The report, penned for $25 million by corporate consultants KPMG and 
McKinsey and unveiled last week, was designed to give the government 
detailed advice on the technology, finance and regulation needed to 
construct the high-speed network.

In the wiki section on pricing, two other contributors - both anonymous - 
praised the recommendation of competitive wholesale pricing but raised 
fears that retail telcos would not pass on the value to consumers.

"Simply setting wholesale prices will not encourage take-up if there is 
no obligation imposed on retail companies to in fact translate the low 
wholesale prices they are paying into low prices for the average 
customer," one of the contributors wrote.

When we visited the site, just 15 people had registered to contribute to 
the wiki, a number dwarfed by the 23 accounts whose names suggest they 
are involved in the administration of the site.

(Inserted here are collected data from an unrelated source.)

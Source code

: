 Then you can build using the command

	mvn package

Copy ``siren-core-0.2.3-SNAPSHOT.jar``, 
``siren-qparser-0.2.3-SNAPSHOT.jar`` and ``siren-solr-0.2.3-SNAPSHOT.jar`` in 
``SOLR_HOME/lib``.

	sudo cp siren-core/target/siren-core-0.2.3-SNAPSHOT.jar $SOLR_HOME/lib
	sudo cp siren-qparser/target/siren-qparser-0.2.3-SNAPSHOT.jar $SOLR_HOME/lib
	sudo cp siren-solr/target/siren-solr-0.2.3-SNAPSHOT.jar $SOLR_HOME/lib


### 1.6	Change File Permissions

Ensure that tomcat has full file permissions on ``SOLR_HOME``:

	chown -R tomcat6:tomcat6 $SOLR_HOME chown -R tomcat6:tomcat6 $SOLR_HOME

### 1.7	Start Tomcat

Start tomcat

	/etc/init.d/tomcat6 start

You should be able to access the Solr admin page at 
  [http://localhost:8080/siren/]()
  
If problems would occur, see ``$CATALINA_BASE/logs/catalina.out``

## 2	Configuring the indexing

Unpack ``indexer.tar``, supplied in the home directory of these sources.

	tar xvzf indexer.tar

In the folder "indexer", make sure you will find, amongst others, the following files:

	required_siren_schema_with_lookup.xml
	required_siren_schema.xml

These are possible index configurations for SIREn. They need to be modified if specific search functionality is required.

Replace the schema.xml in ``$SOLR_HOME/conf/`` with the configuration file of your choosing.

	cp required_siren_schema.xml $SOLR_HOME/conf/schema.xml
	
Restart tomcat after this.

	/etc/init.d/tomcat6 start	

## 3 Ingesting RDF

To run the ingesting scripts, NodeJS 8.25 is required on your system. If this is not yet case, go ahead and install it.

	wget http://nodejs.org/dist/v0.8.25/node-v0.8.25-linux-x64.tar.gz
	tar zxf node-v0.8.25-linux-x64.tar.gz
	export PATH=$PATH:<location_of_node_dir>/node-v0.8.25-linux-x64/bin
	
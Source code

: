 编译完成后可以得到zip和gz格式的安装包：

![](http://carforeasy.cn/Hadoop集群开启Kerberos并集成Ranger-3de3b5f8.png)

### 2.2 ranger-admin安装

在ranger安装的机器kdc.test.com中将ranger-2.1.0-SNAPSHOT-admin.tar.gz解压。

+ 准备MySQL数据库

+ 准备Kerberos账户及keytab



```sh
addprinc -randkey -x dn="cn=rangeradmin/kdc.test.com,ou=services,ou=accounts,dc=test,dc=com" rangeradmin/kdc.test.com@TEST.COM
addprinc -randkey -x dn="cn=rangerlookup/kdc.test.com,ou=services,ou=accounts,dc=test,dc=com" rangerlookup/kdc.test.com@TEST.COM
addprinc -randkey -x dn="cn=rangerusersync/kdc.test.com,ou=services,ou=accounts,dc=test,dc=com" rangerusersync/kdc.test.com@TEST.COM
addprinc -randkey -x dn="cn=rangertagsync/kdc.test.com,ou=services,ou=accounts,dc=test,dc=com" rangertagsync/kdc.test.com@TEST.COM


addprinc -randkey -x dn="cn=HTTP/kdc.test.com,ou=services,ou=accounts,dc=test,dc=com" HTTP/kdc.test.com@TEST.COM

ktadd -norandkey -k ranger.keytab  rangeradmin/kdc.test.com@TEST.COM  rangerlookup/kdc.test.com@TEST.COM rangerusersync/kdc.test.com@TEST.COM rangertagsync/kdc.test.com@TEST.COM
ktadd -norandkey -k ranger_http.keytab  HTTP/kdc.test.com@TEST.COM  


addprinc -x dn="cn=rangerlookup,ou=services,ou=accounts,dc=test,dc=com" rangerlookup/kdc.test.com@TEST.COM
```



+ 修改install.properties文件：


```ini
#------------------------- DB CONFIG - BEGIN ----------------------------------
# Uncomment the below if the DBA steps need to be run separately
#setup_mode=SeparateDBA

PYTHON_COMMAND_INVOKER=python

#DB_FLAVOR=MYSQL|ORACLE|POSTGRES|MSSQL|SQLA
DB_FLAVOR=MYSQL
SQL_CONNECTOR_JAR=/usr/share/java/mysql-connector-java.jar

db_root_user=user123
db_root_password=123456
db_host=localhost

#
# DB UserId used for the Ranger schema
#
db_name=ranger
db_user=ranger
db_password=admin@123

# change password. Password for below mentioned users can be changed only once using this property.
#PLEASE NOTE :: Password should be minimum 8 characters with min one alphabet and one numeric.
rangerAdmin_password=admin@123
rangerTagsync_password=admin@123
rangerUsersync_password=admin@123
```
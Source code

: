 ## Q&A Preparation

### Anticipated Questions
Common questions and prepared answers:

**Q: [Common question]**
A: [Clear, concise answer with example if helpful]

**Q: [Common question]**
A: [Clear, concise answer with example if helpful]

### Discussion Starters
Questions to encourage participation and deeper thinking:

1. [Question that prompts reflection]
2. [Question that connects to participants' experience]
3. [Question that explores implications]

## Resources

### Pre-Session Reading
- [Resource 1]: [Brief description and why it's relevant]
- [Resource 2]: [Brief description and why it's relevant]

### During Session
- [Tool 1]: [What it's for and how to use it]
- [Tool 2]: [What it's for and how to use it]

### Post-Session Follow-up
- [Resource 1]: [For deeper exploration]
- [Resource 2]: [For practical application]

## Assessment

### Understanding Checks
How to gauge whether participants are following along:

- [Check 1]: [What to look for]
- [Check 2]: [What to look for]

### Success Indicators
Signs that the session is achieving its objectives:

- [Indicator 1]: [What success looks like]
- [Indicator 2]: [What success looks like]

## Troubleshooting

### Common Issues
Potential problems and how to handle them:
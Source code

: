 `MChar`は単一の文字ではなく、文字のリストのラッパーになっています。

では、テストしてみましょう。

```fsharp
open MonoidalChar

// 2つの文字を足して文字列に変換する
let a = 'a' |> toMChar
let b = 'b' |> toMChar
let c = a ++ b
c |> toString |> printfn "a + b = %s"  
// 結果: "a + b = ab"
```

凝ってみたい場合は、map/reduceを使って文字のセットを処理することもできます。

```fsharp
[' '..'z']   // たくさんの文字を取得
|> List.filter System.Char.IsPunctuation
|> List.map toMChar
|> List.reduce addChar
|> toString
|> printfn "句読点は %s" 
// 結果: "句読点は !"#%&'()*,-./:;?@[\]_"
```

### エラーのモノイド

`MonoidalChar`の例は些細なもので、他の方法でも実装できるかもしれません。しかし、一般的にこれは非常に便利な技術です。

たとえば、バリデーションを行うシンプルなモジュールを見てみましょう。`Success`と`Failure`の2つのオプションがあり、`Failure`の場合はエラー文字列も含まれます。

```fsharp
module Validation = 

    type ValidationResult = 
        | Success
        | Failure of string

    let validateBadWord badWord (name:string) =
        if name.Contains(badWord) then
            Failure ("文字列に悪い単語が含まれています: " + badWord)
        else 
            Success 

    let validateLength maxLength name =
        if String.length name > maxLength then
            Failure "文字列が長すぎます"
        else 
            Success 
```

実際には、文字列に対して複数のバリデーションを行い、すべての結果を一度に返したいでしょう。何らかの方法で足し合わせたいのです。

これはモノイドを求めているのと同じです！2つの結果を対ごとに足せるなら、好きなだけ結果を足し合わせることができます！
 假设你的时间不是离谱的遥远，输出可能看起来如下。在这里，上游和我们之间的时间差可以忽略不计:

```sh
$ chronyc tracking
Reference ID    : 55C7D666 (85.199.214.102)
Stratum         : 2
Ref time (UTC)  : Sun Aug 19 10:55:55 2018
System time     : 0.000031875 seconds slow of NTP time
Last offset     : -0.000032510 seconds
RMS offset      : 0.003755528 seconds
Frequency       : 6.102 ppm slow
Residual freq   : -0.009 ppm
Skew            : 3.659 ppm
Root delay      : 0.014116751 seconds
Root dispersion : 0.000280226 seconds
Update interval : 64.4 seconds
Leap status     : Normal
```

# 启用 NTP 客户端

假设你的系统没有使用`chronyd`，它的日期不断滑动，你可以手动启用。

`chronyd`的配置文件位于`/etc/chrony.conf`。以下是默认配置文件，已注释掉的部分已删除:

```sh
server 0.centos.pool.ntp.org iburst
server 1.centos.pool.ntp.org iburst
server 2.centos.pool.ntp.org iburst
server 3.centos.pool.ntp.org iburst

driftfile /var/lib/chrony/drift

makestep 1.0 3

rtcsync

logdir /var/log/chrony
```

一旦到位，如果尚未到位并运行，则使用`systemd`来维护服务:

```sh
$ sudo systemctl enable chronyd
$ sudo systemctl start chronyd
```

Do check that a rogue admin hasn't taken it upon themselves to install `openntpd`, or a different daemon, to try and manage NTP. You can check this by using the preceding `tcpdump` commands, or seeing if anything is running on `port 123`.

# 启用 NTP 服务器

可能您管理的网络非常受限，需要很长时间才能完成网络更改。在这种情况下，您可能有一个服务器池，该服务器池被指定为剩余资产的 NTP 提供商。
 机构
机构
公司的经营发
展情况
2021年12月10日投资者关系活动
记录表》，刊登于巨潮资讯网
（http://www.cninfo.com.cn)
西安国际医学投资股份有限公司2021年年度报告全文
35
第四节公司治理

The implementation study last week found the national broadband network 
could deliver fibre connections to 93 per cent of homes and businesses 
for less than $43 billion and without a deal being reached with telco 
giant Telstra.

The government said it would carry out three weeks of consultation - 
until May 27 - and formally respond to the recommendations midyear.

The use of online interactive tools to get feedback of policy proposals 
was encouraged by the Government 2.0 report, which last year mapped out 
ways the public service could better use new technologies.

It suggested the government "should encourage those conducting inquiries 
to use interactive media such as blogs to publicly discuss emerging lines 
of thought and issues of relevance".

The government last week said it agreed in principle with the 
recommendation, suggesting the government would not be scared off by a 
low response rate to the broadband discussion.

The Department of Communications recently received a stronger response to 
a discussion board it established to consult with internet service 
providers over the technical aspects of its controversial mandatory 
internet filter.

In a lively discussion on that site, seen by us, an official from the 
department said the government was considering making it an offence to 
promote ways to circumvent the filter.

A spokeswoman for Communications Minister Stephen Conroy later denied the 
government would introduce such an offence.